# Exercise brief:
Below are records. Find each line in them that holds the word "положительный" and copy it.

# Records contained in a dataset:
================================

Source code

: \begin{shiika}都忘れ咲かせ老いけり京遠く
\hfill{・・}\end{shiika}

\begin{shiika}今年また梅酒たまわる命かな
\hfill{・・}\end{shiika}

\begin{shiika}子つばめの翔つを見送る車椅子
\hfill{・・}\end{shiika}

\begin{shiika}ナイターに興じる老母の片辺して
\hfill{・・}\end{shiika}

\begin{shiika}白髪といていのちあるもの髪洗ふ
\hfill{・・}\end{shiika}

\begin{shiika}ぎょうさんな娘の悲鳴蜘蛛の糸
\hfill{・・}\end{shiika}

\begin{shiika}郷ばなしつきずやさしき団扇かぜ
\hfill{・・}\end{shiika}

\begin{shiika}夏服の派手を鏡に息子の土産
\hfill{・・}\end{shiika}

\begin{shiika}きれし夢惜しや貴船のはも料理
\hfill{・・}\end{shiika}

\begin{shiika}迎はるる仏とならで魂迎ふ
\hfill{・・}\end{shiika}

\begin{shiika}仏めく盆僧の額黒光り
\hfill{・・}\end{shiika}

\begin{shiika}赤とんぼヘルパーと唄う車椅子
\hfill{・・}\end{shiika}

================================

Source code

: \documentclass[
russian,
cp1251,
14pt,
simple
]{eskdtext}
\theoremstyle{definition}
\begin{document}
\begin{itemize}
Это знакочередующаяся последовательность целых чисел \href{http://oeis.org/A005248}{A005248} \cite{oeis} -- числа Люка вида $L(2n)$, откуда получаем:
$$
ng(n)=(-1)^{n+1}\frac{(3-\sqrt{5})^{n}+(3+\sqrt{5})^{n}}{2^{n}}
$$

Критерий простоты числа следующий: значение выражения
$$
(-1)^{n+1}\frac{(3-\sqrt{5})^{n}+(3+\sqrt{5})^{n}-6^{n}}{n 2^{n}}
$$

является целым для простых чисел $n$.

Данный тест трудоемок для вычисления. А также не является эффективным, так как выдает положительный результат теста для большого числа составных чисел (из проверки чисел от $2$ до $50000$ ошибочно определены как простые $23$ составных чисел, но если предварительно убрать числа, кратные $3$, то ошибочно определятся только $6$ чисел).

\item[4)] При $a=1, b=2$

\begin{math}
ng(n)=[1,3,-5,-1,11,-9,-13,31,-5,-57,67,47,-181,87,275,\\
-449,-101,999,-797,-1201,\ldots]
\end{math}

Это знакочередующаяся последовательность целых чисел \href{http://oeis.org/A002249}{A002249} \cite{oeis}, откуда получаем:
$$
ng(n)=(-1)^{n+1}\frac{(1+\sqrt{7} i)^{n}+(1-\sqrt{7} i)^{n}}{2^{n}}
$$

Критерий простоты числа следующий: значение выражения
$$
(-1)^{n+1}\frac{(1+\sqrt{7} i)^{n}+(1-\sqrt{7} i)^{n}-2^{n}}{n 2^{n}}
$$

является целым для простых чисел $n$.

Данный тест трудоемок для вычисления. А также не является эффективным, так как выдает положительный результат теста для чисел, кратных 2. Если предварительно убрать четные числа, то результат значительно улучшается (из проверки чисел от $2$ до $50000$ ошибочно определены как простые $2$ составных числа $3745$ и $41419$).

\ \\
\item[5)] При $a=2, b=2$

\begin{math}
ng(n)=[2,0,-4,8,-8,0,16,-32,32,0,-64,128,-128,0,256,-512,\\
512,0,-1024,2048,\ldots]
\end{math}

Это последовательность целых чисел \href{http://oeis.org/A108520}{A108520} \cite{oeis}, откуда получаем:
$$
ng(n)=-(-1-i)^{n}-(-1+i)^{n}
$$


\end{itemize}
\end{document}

================================

# Output for this task:
Данный тест трудоемок для вычисления. А также не является эффективным, так как выдает положительный результат теста для большого числа составных чисел (из проверки чисел от $2$ до $50000$ ошибочно определены как простые $23$ составных чисел, но если предварительно убрать числа, кратные $3$, то ошибочно определятся только $6$ чисел).
Данный тест трудоемок для вычисления. А также не является эффективным, так как выдает положительный результат теста для чисел, кратных 2. Если предварительно убрать четные числа, то результат значительно улучшается (из проверки чисел от $2$ до $50000$ ошибочно определены как простые $2$ составных числа $3745$ и $41419$).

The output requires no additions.